> Required action
Skipping all pictures, print exactly the lines below from the one with "### 1. Object" through the final line.

> Collection entries
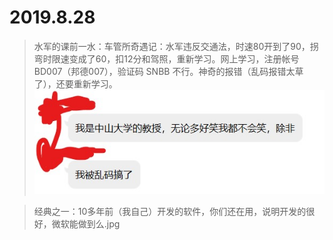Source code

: # 2019.8.28

> 水军的课前一水：车管所奇遇记：水军违反交通法，时速80开到了90，拐弯时限速变成了60，扣12分和驾照，重新学习。网上学习，注册帐号 BD007（邦德007），验证码 SNBB 不行。神奇的报错（乱码报错太草了），还要重新学习。  
> ![我是中大计算机的老师，无论多好笑我都不会笑](/images/数据结构/2019.8.28/车管所奇遇记00.jpg)

[//]: # (还有个钓鱼之家钓友交流群，绝了)
> 经典之一：10多年前（我自己）开发的软件，你们还在用，说明开发的很好，微软能做到么.jpg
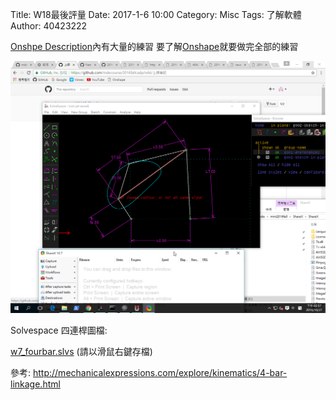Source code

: Title: W18最後評量
Date: 2017-1-6 10:00
Category: Misc
Tags: 了解軟體
Author: 40423222

<a href="https://github.com/40423222/2016fallcadp_bg10/tree/gh-pages/Onshape%20Description">Onshpe Description</a>內有大量的練習 要了解<a href="https://www.onshape.com/">Onshape</a>就要做完全部的練習

<!-- PELICAN_END_SUMMARY -->

<img src="./../w7/cadp_w7_fourbar.png" width="600" />

Solvespace 四連桿圖檔:

<a href="./../w7/w7_fourbar.slvs">w7_fourbar.slvs</a> (請以滑鼠右鍵存檔)

參考: <a href="http://mechanicalexpressions.com/explore/kinematics/4-bar-linkage.html">http://mechanicalexpressions.com/explore/kinematics/4-bar-linkage.html</a>

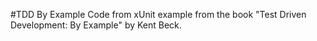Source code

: #TDD By Example
Code from xUnit example from the book "Test Driven Development: By Example" by Kent Beck.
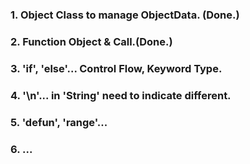 ### 1. Object Class to manage ObjectData. (Done.)
### 2. Function Object & Call.(Done.)
### 3. 'if', 'else'... Control Flow, Keyword Type.
### 4. '\\n'... in 'String' need to indicate different.
### 5. 'defun', 'range'...
### 6. ...
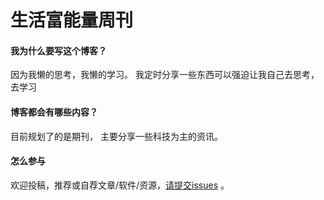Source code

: # 生活富能量周刊



#### 我为什么要写这个博客？

因为我懒的思考，我懒的学习。 我定时分享一些东西可以强迫让我自己去思考，去学习

#### 博客都会有哪些内容？

目前规划了的是期刊， 主要分享一些科技为主的资讯。


#### 怎么参与

欢迎投稿，推荐或自荐文章/软件/资源，[请提交issues](https://github.com/canghaihongxin/weekly/issues) 。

> Output for this exercise
 ### 1. Object Class to manage ObjectData. (Done.)
### 2. Function Object & Call.(Done.)
### 3. 'if', 'else'... Control Flow, Keyword Type.
### 4. '\\n'... in 'String' need to indicate different.
### 5. 'defun', 'range'...
### 6. ...
Source code

: # 生活富能量周刊



#### 我为什么要写这个博客？

因为我懒的思考，我懒的学习。 我定时分享一些东西可以强迫让我自己去思考，去学习

#### 博客都会有哪些内容？

目前规划了的是期刊， 主要分享一些科技为主的资讯。


#### 怎么参与

欢迎投稿，推荐或自荐文章/软件/资源，[请提交issues](https://github.com/canghaihongxin/weekly/issues) 。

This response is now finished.